**Data extracts:**

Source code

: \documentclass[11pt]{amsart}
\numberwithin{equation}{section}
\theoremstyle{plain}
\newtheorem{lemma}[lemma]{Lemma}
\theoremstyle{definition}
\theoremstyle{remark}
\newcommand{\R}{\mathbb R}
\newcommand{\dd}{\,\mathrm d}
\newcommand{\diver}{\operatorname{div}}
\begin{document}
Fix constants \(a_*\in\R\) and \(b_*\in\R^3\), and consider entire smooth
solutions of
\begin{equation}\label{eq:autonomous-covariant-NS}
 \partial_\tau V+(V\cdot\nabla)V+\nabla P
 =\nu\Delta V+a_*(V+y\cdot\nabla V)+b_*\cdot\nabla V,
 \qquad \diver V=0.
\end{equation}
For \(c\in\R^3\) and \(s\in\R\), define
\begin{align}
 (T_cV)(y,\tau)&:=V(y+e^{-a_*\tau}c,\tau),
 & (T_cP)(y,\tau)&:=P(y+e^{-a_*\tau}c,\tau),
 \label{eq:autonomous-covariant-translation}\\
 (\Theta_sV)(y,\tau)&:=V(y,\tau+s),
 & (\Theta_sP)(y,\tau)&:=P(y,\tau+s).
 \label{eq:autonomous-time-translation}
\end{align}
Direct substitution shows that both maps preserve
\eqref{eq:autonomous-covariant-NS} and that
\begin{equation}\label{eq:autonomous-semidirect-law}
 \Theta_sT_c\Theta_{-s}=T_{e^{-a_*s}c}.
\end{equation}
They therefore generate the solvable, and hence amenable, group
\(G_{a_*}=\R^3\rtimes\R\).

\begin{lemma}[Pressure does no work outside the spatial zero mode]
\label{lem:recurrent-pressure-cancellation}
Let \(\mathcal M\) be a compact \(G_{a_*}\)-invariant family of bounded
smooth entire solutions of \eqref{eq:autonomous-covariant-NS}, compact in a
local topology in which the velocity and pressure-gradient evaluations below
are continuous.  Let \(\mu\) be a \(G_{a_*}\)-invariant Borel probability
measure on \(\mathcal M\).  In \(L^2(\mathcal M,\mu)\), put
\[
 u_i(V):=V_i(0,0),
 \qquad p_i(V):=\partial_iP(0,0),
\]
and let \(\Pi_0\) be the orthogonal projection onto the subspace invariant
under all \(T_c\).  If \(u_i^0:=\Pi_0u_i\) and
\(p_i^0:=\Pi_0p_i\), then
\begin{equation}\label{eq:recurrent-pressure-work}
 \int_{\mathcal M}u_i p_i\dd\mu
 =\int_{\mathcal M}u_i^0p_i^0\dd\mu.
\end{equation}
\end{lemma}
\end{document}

**Work request:** Tally the lines of the listing that contain "invariant" and give the tally alone.

**Reply:** 3